* **Activity**: The word "mode里" marks the lines to keep; find each one in the data and copy it.

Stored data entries
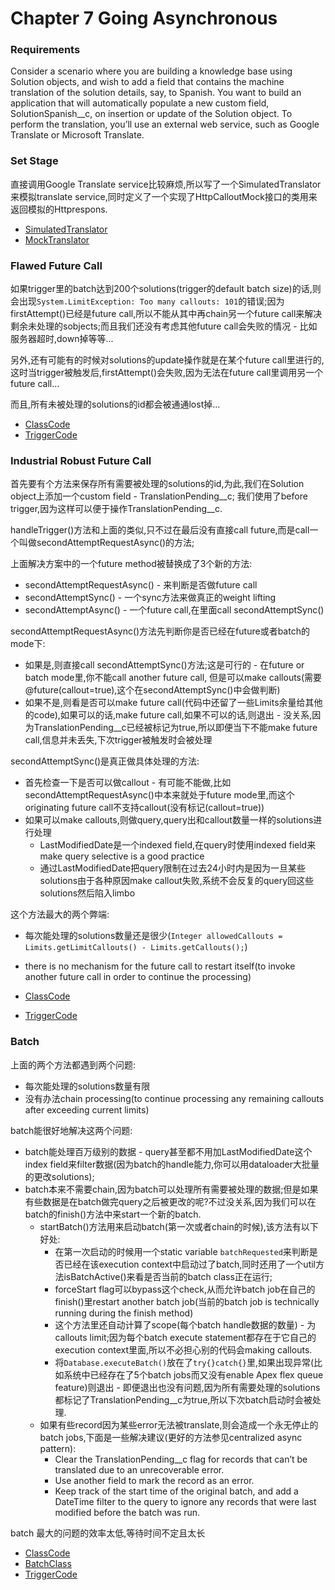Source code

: # Chapter 7 Going Asynchronous

### Requirements
Consider a scenario where you are building a knowledge base using Solution objects, and wish to add a field that contains the machine translation of the solution details, say, to Spanish. You want to build an application that will automatically populate a new custom field, SolutionSpanish__c, on insertion or update of the Solution object. To perform the translation, you’ll use an external web service, such as Google Translate or Microsoft Translate.

### Set Stage
直接调用Google Translate service比较麻烦,所以写了一个SimulatedTranslator来模拟translate service,同时定义了一个实现了HttpCalloutMock接口的类用来返回模拟的Httprespons.
* [SimulatedTranslator](src/SimulatedTranslator.cls)
* [MockTranslator](src/MockTranslator.cls)

### Flawed Future Call
如果trigger里的batch达到200个solutions(trigger的default batch size)的话,则会出现`System.LimitException: Too many callouts: 101`的错误;因为firstAttempt()已经是future call,所以不能从其中再chain另一个future call来解决剩余未处理的sobjects;而且我们还没有考虑其他future call会失败的情况 - 比如服务器超时,down掉等等...

另外,还有可能有的时候对solutions的update操作就是在某个future call里进行的,这时当trigger被触发后,firstAttempt()会失败,因为无法在future call里调用另一个future call...

而且,所有未被处理的solutions的id都会被通通lost掉...

* [ClassCode](src/flawedfuturecall/ClassCode.cls)
* [TriggerCode](src/flawedfuturecall/TriggerCode.trigger)

### Industrial Robust Future Call

首先要有个方法来保存所有需要被处理的solutions的id,为此,我们在Solution object上添加一个custom field - TranslationPending__c; 我们使用了before trigger,因为这样可以便于操作TranslationPending__c.

handleTrigger()方法和上面的类似,只不过在最后没有直接call future,而是call一个叫做secondAttemptRequestAsync()的方法;

上面解决方案中的一个future method被替换成了3个新的方法:
  * secondAttemptRequestAsync() - 来判断是否做future call
  * secondAttemptSync() - 一个sync方法来做真正的weight lifting
  * secondAttemptAsync() - 一个future call,在里面call secondAttemptSync()

secondAttemptRequestAsync()方法先判断你是否已经在future或者batch的mode下:
  * 如果是,则直接call secondAttemptSync()方法;这是可行的 - 在future or batch mode里,你不能call another future call, 但是可以make callouts(需要@future(callout=true),这个在secondAttemptSync()中会做判断)
  * 如果不是,则看是否可以make future call(代码中还留了一些Limits余量给其他的code),如果可以的话,make future call,如果不可以的话,则退出 - 没关系,因为TranslationPending__c已经被标记为true,所以即便当下不能make future call,信息并未丢失,下次trigger被触发时会被处理

secondAttemptSync()是真正做具体处理的方法:
  * 首先检查一下是否可以做callout - 有可能不能做,比如secondAttemptRequestAsync()中本来就处于future mode里,而这个originating future call不支持callout(没有标记(callout=true))
  * 如果可以make callouts,则做query,query出和callout数量一样的solutions进行处理
    * LastModifiedDate是一个indexed field,在query时使用indexed field来make query selective is a good practice
    * 通过LastModifiedDate把query限制在过去24小时内是因为一旦某些solutions由于各种原因make callout失败,系统不会反复的query回这些solutions然后陷入limbo

这个方法最大的两个弊端:
  * 每次能处理的solutions数量还是很少(`Integer allowedCallouts = Limits.getLimitCallouts() - Limits.getCallouts();`)
  * there is no mechanism for the future call to restart itself(to invoke another future call in order to continue the processing)

* [ClassCode](src/industrialrobustfuturecall/ClassCode.cls)
* [TriggerCode](src/industrialrobustfuturecall/TriggerCode.trigger)

### Batch

上面的两个方法都遇到两个问题:
  * 每次能处理的solutions数量有限
  * 没有办法chain processing(to continue processing any remaining callouts after exceeding current limits)

batch能很好地解决这两个问题:
  * batch能处理百万级别的数据 - query甚至都不用加LastModifiedDate这个index field来filter数据(因为batch的handle能力,你可以用dataloader大批量的更改solutions);
  * batch本来不需要chain,因为batch可以处理所有需要被处理的数据;但是如果有些数据是在batch做完query之后被更改的呢?不过没关系,因为我们可以在batch的finish()方法中来start一个新的batch.
    * startBatch()方法用来启动batch(第一次或者chain的时候),该方法有以下好处:
      * 在第一次启动的时候用一个static variable `batchRequested`来判断是否已经在该execution context中启动过了batch,同时还用了一个util方法isBatchActive()来看是否当前的batch class正在运行;
      * forceStart flag可以bypass这个check,从而允许batch job在自己的finish()里restart another batch job(当前的batch job is technically running during the finish method)
      * 这个方法里还自动计算了scope(每个batch handle数据的数量) - 为callouts limit;因为每个batch execute statement都存在于它自己的execution context里面,所以不必担心别的代码会making callouts.
      * 将`Database.executeBatch()`放在了`try{}catch{}`里,如果出现异常(比如系统中已经存在了5个batch jobs而又没有enable Apex flex queue feature)则退出 - 即便退出也没有问题,因为所有需要处理的solutions都标记了TranslationPending__c为true,所以下次batch启动时会被处理.
    * 如果有些record因为某些error无法被translate,则会造成一个永无停止的batch jobs,下面是一些解决建议(更好的方法参见centralized async pattern):
      * Clear the TranslationPending__c flag for records that can’t be translated due to an unrecoverable error.
      * Use another field to mark the record as an error.
      * Keep track of the start time of the original batch, and add a DateTime filter to the query to ignore any records that were last modified before the batch was run.

batch 最大的问题的效率太低,等待时间不定且太长

* [ClassCode](src/batch/ClassCode.cls)
* [BatchClass](src/batch/BatchClass.cls)
* [TriggerCode](src/batch/TriggerCode.trigger)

* **Exercise result**:
  * 如果是,则直接call secondAttemptSync()方法;这是可行的 - 在future or batch mode里,你不能call another future call, 但是可以make callouts(需要@future(callout=true),这个在secondAttemptSync()中会做判断)
  * 首先检查一下是否可以做callout - 有可能不能做,比如secondAttemptRequestAsync()中本来就处于future mode里,而这个originating future call不支持callout(没有标记(callout=true))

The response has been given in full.